Jadi begini, kami kan memang tinggal di Timika, Papua. Nah Papua ini adalah daerah endemik malaria. Kalau digigit nyamuk Anopheles betina, sukseslah anda diserang penyakit malaria. Bukan karena nyamuknya sih tapi karena parasit plasmodium yang dbawa si Anopheles itulah penyebabnya.

Kasus malaria yang paling banyak ditemukan di Indonesia khususnya di Papua disebabkan oleh plasmodium falciparum dan plasmodium vivax. Bahasa familiarnya sih malaria tropika dan malaria tertiana. Diantara keduanya, plasmodium falciparum inilah yang paling berbahaya karena sekali kemunculannya bisa mengakibatkan kematian jika terlambat ditangani. Sedangkan vivax, meskipun tidak mengancam kematian tapi penderitanya cukup dibuat kapok karena ia bisa muncul kapan saja pada saat kondisi tubuh sedang down.

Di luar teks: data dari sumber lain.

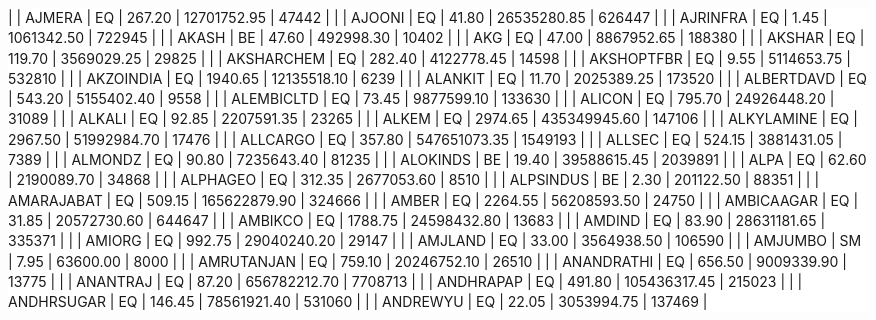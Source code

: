 |  | AJMERA | EQ | 267.20 | 12701752.95 | 47442 |
|  | AJOONI | EQ | 41.80 | 26535280.85 | 626447 |
|  | AJRINFRA | EQ | 1.45 | 1061342.50 | 722945 |
|  | AKASH | BE | 47.60 | 492998.30 | 10402 |
|  | AKG | EQ | 47.00 | 8867952.65 | 188380 |
|  | AKSHAR | EQ | 119.70 | 3569029.25 | 29825 |
|  | AKSHARCHEM | EQ | 282.40 | 4122778.45 | 14598 |
|  | AKSHOPTFBR | EQ | 9.55 | 5114653.75 | 532810 |
|  | AKZOINDIA | EQ | 1940.65 | 12135518.10 | 6239 |
|  | ALANKIT | EQ | 11.70 | 2025389.25 | 173520 |
|  | ALBERTDAVD | EQ | 543.20 | 5155402.40 | 9558 |
|  | ALEMBICLTD | EQ | 73.45 | 9877599.10 | 133630 |
|  | ALICON | EQ | 795.70 | 24926448.20 | 31089 |
|  | ALKALI | EQ | 92.85 | 2207591.35 | 23265 |
|  | ALKEM | EQ | 2974.65 | 435349945.60 | 147106 |
|  | ALKYLAMINE | EQ | 2967.50 | 51992984.70 | 17476 |
|  | ALLCARGO | EQ | 357.80 | 547651073.35 | 1549193 |
|  | ALLSEC | EQ | 524.15 | 3881431.05 | 7389 |
|  | ALMONDZ | EQ | 90.80 | 7235643.40 | 81235 |
|  | ALOKINDS | BE | 19.40 | 39588615.45 | 2039891 |
|  | ALPA | EQ | 62.60 | 2190089.70 | 34868 |
|  | ALPHAGEO | EQ | 312.35 | 2677053.60 | 8510 |
|  | ALPSINDUS | BE | 2.30 | 201122.50 | 88351 |
|  | AMARAJABAT | EQ | 509.15 | 165622879.90 | 324666 |
|  | AMBER | EQ | 2264.55 | 56208593.50 | 24750 |
|  | AMBICAAGAR | EQ | 31.85 | 20572730.60 | 644647 |
|  | AMBIKCO | EQ | 1788.75 | 24598432.80 | 13683 |
|  | AMDIND | EQ | 83.90 | 28631181.65 | 335371 |
|  | AMIORG | EQ | 992.75 | 29040240.20 | 29147 |
|  | AMJLAND | EQ | 33.00 | 3564938.50 | 106590 |
|  | AMJUMBO | SM | 7.95 | 63600.00 | 8000 |
|  | AMRUTANJAN | EQ | 759.10 | 20246752.10 | 26510 |
|  | ANANDRATHI | EQ | 656.50 | 9009339.90 | 13775 |
|  | ANANTRAJ | EQ | 87.20 | 656782212.70 | 7708713 |
|  | ANDHRAPAP | EQ | 491.80 | 105436317.45 | 215023 |
|  | ANDHRSUGAR | EQ | 146.45 | 78561921.40 | 531060 |
|  | ANDREWYU | EQ | 22.05 | 3053994.75 | 137469 |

Sejak hari pertama kami di Inggris, Kak Idu memang sudah tidak fit. Lemas dan demam. Saya pikir itu hanya demam biasa yang kerap muncul karena kecapaian dan bisa segera pulih hanya dengan beristirahat. Karena itu selama kami di London, kami lebih banyak tidur di apartemen saja.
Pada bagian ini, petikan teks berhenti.